> _Work task_
Could you print each of the records below exactly?

Segment Open

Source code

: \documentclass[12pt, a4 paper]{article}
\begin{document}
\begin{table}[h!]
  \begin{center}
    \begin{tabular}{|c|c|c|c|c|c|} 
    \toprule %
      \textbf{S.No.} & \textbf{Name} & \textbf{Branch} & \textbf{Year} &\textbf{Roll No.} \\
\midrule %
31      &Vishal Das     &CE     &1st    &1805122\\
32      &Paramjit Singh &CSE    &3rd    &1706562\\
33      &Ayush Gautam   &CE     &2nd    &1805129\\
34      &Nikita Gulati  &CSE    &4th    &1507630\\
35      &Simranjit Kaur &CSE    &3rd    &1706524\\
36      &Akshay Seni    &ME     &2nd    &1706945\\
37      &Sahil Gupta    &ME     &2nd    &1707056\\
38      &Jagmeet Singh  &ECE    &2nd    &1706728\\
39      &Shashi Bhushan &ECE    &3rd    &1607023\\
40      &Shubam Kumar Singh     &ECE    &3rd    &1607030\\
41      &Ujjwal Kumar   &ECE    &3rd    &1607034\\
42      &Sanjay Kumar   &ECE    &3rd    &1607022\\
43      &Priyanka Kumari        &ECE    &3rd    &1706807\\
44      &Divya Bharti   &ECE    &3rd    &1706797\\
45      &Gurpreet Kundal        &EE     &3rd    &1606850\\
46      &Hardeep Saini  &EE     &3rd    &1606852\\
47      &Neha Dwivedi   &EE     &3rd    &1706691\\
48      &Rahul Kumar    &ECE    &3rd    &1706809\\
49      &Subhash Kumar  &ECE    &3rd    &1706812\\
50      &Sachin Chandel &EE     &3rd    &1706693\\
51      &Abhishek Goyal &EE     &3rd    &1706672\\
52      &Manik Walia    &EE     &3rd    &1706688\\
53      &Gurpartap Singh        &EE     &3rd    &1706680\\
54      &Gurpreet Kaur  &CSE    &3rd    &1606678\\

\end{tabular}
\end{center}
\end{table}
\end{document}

Segment Closed

> _Answer for this exercise_
Source code

: \documentclass[12pt, a4 paper]{article}
\begin{document}
\begin{table}[h!]
  \begin{center}
    \begin{tabular}{|c|c|c|c|c|c|} 
    \toprule %
      \textbf{S.No.} & \textbf{Name} & \textbf{Branch} & \textbf{Year} &\textbf{Roll No.} \\
\midrule %
31      &Vishal Das     &CE     &1st    &1805122\\
32      &Paramjit Singh &CSE    &3rd    &1706562\\
33      &Ayush Gautam   &CE     &2nd    &1805129\\
34      &Nikita Gulati  &CSE    &4th    &1507630\\
35      &Simranjit Kaur &CSE    &3rd    &1706524\\
36      &Akshay Seni    &ME     &2nd    &1706945\\
37      &Sahil Gupta    &ME     &2nd    &1707056\\
38      &Jagmeet Singh  &ECE    &2nd    &1706728\\
39      &Shashi Bhushan &ECE    &3rd    &1607023\\
40      &Shubam Kumar Singh     &ECE    &3rd    &1607030\\
41      &Ujjwal Kumar   &ECE    &3rd    &1607034\\
42      &Sanjay Kumar   &ECE    &3rd    &1607022\\
43      &Priyanka Kumari        &ECE    &3rd    &1706807\\
44      &Divya Bharti   &ECE    &3rd    &1706797\\
45      &Gurpreet Kundal        &EE     &3rd    &1606850\\
46      &Hardeep Saini  &EE     &3rd    &1606852\\
47      &Neha Dwivedi   &EE     &3rd    &1706691\\
48      &Rahul Kumar    &ECE    &3rd    &1706809\\
49      &Subhash Kumar  &ECE    &3rd    &1706812\\
50      &Sachin Chandel &EE     &3rd    &1706693\\
51      &Abhishek Goyal &EE     &3rd    &1706672\\
52      &Manik Walia    &EE     &3rd    &1706688\\
53      &Gurpartap Singh        &EE     &3rd    &1706680\\
54      &Gurpreet Kaur  &CSE    &3rd    &1606678\\

\end{tabular}
\end{center}
\end{table}
\end{document}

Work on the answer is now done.